New York’s attempt to think about
stupid stuff for a weekend came to an abrupt halt early on Super Bowl Sunday
when word was leaked that Philip Seymour Hoffman was found dead of a heroin
overdose.
Hoffman was a highly celebrated
actor and I had the good fortune to see him on stage several times. His most well-known
role was his Oscar-winning performance as Truman Capote in Capote. My personal favorite Hoffman film performances were his
turns as the millionaire Lebowski’s assistant in the Coen brothers’ The Big Lebowski and as the furiously masturbating crank phone caller in Todd Solondz’s Happiness.
Heroin is one of the
absolutely dumbest drugs you can take.

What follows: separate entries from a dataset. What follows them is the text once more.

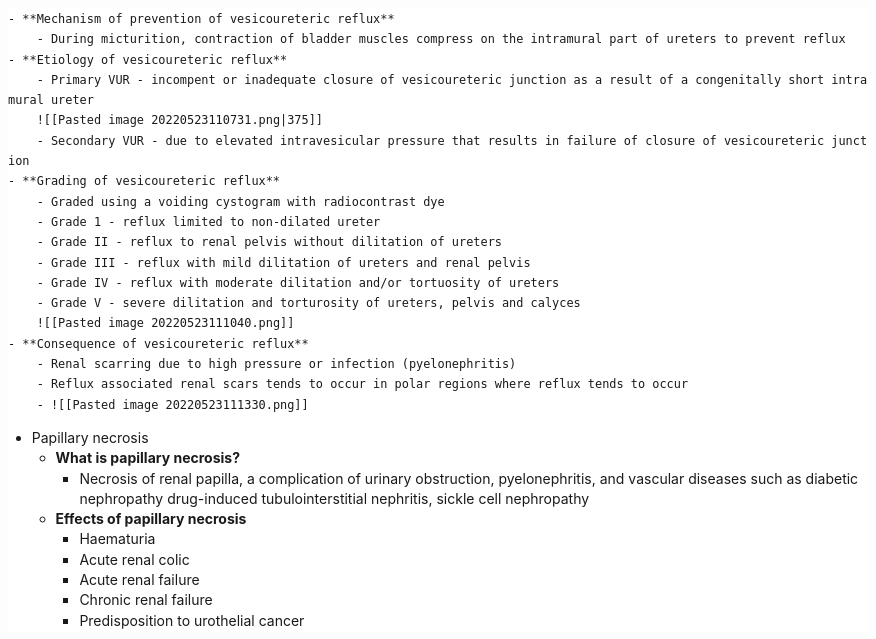	- **Mechanism of prevention of vesicoureteric reflux**
		- During micturition, contraction of bladder muscles compress on the intramural part of ureters to prevent reflux
	- **Etiology of vesicoureteric reflux**
		- Primary VUR - incompent or inadequate closure of vesicoureteric junction as a result of a congenitally short intramural ureter
		![[Pasted image 20220523110731.png|375]]
		- Secondary VUR - due to elevated intravesicular pressure that results in failure of closure of vesicoureteric junction
	- **Grading of vesicoureteric reflux**
		- Graded using a voiding cystogram with radiocontrast dye
		- Grade 1 - reflux limited to non-dilated ureter
		- Grade II - reflux to renal pelvis without dilitation of ureters
		- Grade III - reflux with mild dilitation of ureters and renal pelvis
		- Grade IV - reflux with moderate dilitation and/or tortuosity of ureters
		- Grade V - severe dilitation and torturosity of ureters, pelvis and calyces
		![[Pasted image 20220523111040.png]]
	- **Consequence of vesicoureteric reflux**
		- Renal scarring due to high pressure or infection (pyelonephritis)
		- Reflux associated renal scars tends to occur in polar regions where reflux tends to occur
		- ![[Pasted image 20220523111330.png]]
- Papillary necrosis
	- **What is papillary necrosis?**
		- Necrosis of renal papilla, a complication of urinary obstruction, pyelonephritis, and vascular diseases such as diabetic nephropathy drug-induced tubulointerstitial nephritis, sickle cell nephropathy
	- **Effects of papillary necrosis**
		- Haematuria
		- Acute renal colic
		- Acute renal failure
		- Chronic renal failure
		- Predisposition to urothelial cancer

It is horrifically addictive and even
people who have been rid of it for years find themselves drawn back to it, as
was apparently the case with Hoffman. I can think of several good people I knew,
people I thought were too smart for it, people who were streetwise and
experienced and with a lot of talent to offer and good years ahead of them, who
have overdosed on smack. It’s one of the most
senseless and undignified deaths imaginable. It’s an admission to the world
that you were weak, that you let a small envelope of powder determine your fate.
It is immensely frustrating to see
people with great talent and success piss away their lives with drugs or
alcohol. But they have done so endlessly. The litany of great artistic drunks
and drug addicts outnumbers the roster of brilliant teetotalers immeasurably.
One can argue that for big movie
stars like Hoffman, arrogance and success drive them to drugs. I disagree.
Hoffman likely began his life with drugs when he was little known. Most of the
artists who die from drugs and alcohol are not famous people but nameless
nobodies without much to their name.
Artists are drawn to substance
abuse because they are constantly seeking transcendence. That’s why they are
artists; they want to exist outside the humdrum of everyday life. Every
creative person, myself included, has a star-gazed idea of themselves that
rarely matches reality. Creative people almost always want to be something other
than what they are. And for an artist, the worst thing in the world is to look
in the mirror and realize that you’re a normal person like everyone else. Drink
and drugs can keep that fun-house mirror in front of your face a lot longer
than your brain can by itself. That’s the deadly trap of getting drunk or high.
It’s a lot easier to sit in a pretty café and drink yourself into oblivion like
Hemingway than it is to sit over a keyboard and write a novel like Hemingway.
As one of the world’s legion of
frustrated writers, I have spent most of my adult life on the drunk list but
became a teetotaler in recent years. I can say with confidence that you can
excel at being creative while not indulging in substance abuse. I like to think
that if I can quit drinking, anyone can quit anything (and without becoming a religious Alcoholics Anonymous zombie either,
but that’s a topic for another time). Even Charles Bukowski, who made his
reputation on being a habitual drunk, was able to quit drinking later in life
without it damaging his writing output. A biographer quoted him as saying he
hardly missed it.
Some people are determined to be
junkies or drunks. There’s no excuse for it. Trying to make sense of it will
break your heart. It doesn’t degrade the art they leave behind, but the loss of
their talent makes their passing much more contemptible.